In Part 1 we discussed the ‘soft skills’ behind financial success to teach your kids. In Part 2 we went over some tactical tips including building their credit score and saving for education.

facade of historic stone building with ornamental wooden door
Welcome to the adult world of money!

Opening a bank account for your minor child

In the US, a person must be an adult (18+) to have a bank account in only their name. However, minor children can often have their parent or guardian open a joint account with them. (Check with your state, as this apparently depends on state regulations as well as what individual banks or credit unions offer.) Opening a bank account with your child’s name on it is a great way to introduce your child to the concept of saving, interest, and later, investing. Plus, I think it helps make them feel like a responsible adult to be able to, say, walk into a bank and deposit a check from Grandma, write a check to pay for something. When they’re high school-aged teens they can move on to direct depositing their part-time job earnings and using a debit or ATM card responsibly.

So, what bank account to choose? Many banks offer accounts tailored for children and their parents. The first major decision you should make is whether you want them to open a bank that has physical branches or an online-only bank like the ones I recommend.

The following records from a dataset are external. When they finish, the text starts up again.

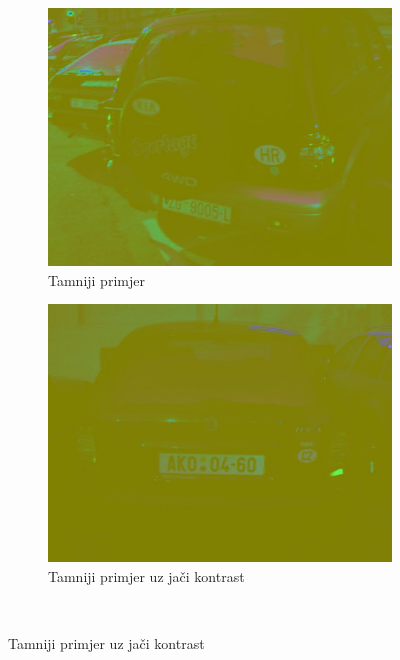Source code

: \documentclass[times, utf8, diplomski]{fer}
\begin{document}
\begin{figure}[H]
     \centering
     \begin{subfigure}[b]{0.4\textwidth}
         \centering
         \includegraphics[width=\textwidth]{figures/ce_examples/1/ycrcb.jpg}
         \caption{Tamniji primjer}
     \end{subfigure}
     \hspace{1cm}
     \begin{subfigure}[b]{0.4\textwidth}
         \centering
         \includegraphics[width=\textwidth]{figures/ce_examples/2/ycrcb.jpg}
         \caption{Tamniji primjer uz jači kontrast}
     \end{subfigure}\\[0.5cm]

\end{figure}
\end{document}
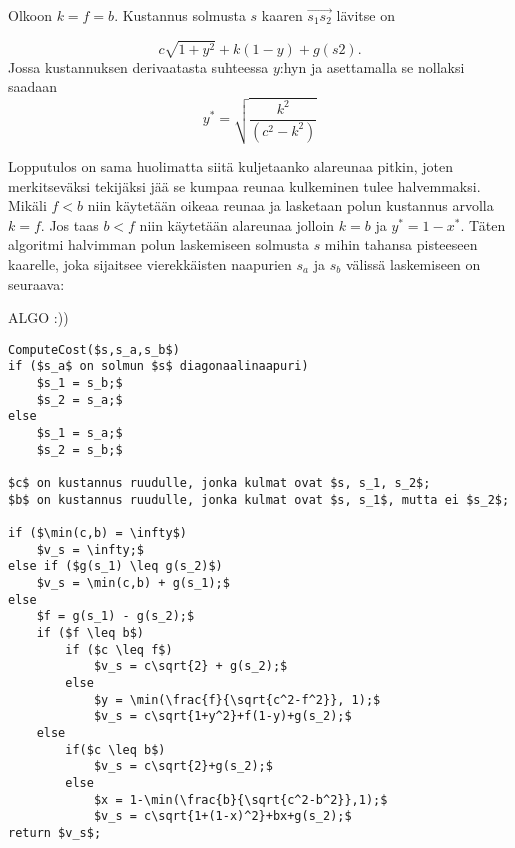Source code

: \documentclass[finnish]{tktltiki2}
\theoremstyle{definition}
\theoremstyle{remark}
\begin{document}
Olkoon $k = f = b$. Kustannus solmusta $s$ kaaren $\overrightarrow{s_1s_2}$ lävitse on

\[c\sqrt{1+y^2}+k(1-y)+g(s2).\]
Jossa kustannuksen derivaatasta suhteessa \(y\):hyn ja asettamalla se nollaksi saadaan
\[y^* = \sqrt{\frac{k^2}{(c^2-k^2)}}\]

Lopputulos on sama huolimatta siitä kuljetaanko alareunaa pitkin, joten merkitseväksi tekijäksi jää se kumpaa reunaa kulkeminen tulee halvemmaksi. Mikäli \(f < b\) niin käytetään oikeaa reunaa ja lasketaan polun kustannus arvolla \(k = f\). Jos taas \(b < f\) niin käytetään alareunaa jolloin \(k = b\) ja \(y^* = 1 - x^*\). Täten algoritmi halvimman polun laskemiseen solmusta \(s\) mihin tahansa pisteeseen kaarelle, joka sijaitsee vierekkäisten naapurien \(s_a\) ja \(s_b\) välissä laskemiseen on seuraava:


ALGO :))
\begin{lstlisting}[mathescape=true]
ComputeCost($s,s_a,s_b$)
if ($s_a$ on solmun $s$ diagonaalinaapuri)
	$s_1 = s_b;$
	$s_2 = s_a;$
else
	$s_1 = s_a;$
	$s_2 = s_b;$

$c$ on kustannus ruudulle, jonka kulmat ovat $s, s_1, s_2$;
$b$ on kustannus ruudulle, jonka kulmat ovat $s, s_1$, mutta ei $s_2$;

if ($\min(c,b) = \infty$)
	$v_s = \infty;$
else if ($g(s_1) \leq g(s_2)$)
	$v_s = \min(c,b) + g(s_1);$
else
	$f = g(s_1) - g(s_2);$
	if ($f \leq b$)
		if ($c \leq f$)
			$v_s = c\sqrt{2} + g(s_2);$
		else
			$y = \min(\frac{f}{\sqrt{c^2-f^2}}, 1);$
			$v_s = c\sqrt{1+y^2}+f(1-y)+g(s_2);$
	else
		if($c \leq b$)
			$v_s = c\sqrt{2}+g(s_2);$
		else
			$x = 1-\min(\frac{b}{\sqrt{c^2-b^2}},1);$
			$v_s = c\sqrt{1+(1-x)^2}+bx+g(s_2);$
return $v_s$;

\end{lstlisting}
%
%
% 
%







% 
\end{document}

Physical banks for young kids

Maybe I’m old-fashioned, but even though I try never to set foot in a physical bank if I can help it, I think there’s value in teaching your children to use the expensive relic that is traditional banking. If nothing else, being comfortable in adult institutions is both fun and an important part of growing up. So, if your child is pre-high school, I recommend opening an account at a good physical bank with a local branch near you.

If you use a physical bank (still? :)), then check there first if you like them since it’ll be most convenient for you for your kid to bank where you do. Washington residents should try BECU for kids. (I hate their web technology, but they–like most credit unions– have good incentives and low fees and friendly service.) Credit unions in general are a fine choice if you need an in-person bank for no-fee, moral banking for kids and adults alike.

Nationally, Chase seems to be a more honorable Big Bank than the incompetent Bank of America and the outright-fraudulent Wells Fargo. You can open a Chase kid’s savings account when they’re 6 – 17, or a teen co-owned account when they’re 13 – 17.

Online banks for working/spending teenagers

Once your child is old enough to have more responsibility over their own spending, and especially once they’re earning their own money, you should move them along to the best kind of bank they can have, which means an all-online one with low fees, high automation, and a good interest rate on savings.

I have so many clients still using awful banks like Bank of America or Wells Fargo for the simple reason that– in their words– “it was the first bank I ever had”. Don’t let this be your child.

Ally Bank is probably my top online choice for adults, but as of writing they do not allow minors to be joint account holders.

Capital One— which I use and recommend– offers a Kid’s Savings Account as well as a Teen Checking Account that comes with a debit card. Go with them when your child is ready for direct deposit + a debit/ATM card!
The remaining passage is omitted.